§ **WHAT THE EXERCISE ASKS**: If a line in the records below contains the word "vercel", copy it out.

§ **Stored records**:

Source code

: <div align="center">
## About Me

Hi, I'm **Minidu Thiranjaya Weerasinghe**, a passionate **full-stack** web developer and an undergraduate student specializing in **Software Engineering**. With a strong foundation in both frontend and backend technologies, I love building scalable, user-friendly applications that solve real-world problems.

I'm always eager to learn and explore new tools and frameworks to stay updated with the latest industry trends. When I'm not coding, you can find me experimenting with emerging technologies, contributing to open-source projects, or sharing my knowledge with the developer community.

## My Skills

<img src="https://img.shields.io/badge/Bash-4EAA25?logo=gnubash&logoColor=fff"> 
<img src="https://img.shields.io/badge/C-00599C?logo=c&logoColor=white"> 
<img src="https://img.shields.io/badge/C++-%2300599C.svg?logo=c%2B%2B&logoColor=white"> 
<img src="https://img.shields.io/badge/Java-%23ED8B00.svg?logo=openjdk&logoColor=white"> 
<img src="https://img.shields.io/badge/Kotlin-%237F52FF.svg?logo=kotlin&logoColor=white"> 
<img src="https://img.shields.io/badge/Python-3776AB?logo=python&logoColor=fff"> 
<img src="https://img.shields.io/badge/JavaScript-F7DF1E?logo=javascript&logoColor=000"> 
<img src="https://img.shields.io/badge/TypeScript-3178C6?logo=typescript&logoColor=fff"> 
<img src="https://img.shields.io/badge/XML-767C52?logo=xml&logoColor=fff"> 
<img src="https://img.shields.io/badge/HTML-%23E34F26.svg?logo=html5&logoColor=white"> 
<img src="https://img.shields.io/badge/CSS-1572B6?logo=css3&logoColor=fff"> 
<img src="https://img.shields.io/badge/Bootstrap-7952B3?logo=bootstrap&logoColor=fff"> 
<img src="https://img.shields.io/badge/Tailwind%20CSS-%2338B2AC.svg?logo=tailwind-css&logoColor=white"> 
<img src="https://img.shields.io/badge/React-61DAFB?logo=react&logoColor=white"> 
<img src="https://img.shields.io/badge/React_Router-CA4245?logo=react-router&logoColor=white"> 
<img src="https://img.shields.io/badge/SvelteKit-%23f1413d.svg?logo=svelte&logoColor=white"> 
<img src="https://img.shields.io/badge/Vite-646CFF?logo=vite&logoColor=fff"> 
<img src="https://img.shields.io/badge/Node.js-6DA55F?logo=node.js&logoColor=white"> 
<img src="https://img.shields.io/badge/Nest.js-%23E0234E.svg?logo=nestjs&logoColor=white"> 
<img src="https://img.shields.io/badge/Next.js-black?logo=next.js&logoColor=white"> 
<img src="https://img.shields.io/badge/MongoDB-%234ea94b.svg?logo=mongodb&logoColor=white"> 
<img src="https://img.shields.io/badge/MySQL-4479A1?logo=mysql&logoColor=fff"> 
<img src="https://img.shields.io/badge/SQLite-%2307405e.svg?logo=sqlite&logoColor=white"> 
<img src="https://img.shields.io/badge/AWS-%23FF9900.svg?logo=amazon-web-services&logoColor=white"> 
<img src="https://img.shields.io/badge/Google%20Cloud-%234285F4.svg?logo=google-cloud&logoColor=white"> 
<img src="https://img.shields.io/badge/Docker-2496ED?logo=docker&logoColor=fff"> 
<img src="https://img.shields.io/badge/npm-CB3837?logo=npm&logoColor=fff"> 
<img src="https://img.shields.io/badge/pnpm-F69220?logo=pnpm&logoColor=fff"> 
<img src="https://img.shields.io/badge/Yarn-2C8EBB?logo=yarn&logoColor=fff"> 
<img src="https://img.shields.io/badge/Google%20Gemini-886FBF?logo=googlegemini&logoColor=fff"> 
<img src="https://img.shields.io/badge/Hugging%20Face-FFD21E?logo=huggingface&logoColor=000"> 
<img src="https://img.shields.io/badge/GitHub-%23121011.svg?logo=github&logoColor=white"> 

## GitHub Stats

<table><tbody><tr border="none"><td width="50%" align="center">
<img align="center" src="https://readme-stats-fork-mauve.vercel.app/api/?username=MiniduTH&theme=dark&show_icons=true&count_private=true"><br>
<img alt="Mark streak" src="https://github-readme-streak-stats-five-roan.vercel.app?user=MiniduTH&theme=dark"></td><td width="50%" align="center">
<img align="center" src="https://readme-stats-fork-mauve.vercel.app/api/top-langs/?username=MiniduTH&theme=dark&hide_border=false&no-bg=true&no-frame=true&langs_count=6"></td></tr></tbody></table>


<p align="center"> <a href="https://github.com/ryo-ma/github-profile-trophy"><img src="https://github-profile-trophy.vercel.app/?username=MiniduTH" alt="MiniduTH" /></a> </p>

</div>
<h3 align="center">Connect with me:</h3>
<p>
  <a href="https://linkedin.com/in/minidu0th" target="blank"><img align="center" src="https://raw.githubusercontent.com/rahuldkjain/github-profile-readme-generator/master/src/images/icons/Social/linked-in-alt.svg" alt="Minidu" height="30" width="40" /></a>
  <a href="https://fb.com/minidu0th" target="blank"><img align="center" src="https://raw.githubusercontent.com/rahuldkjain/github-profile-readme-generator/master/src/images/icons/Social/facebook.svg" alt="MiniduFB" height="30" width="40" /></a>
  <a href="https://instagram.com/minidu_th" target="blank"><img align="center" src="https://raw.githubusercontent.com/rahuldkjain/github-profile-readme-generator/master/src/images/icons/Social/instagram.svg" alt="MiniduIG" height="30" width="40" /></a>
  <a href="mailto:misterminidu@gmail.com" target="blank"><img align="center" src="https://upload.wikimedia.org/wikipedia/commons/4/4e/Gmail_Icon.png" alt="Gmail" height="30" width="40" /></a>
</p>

§ **WRITTEN REPLY**:
<img align="center" src="https://readme-stats-fork-mauve.vercel.app/api/?username=MiniduTH&theme=dark&show_icons=true&count_private=true"><br>
<img alt="Mark streak" src="https://github-readme-streak-stats-five-roan.vercel.app?user=MiniduTH&theme=dark"></td><td width="50%" align="center">
<img align="center" src="https://readme-stats-fork-mauve.vercel.app/api/top-langs/?username=MiniduTH&theme=dark&hide_border=false&no-bg=true&no-frame=true&langs_count=6"></td></tr></tbody></table>
<p align="center"> <a href="https://github.com/ryo-ma/github-profile-trophy"><img src="https://github-profile-trophy.vercel.app/?username=MiniduTH" alt="MiniduTH" /></a> </p>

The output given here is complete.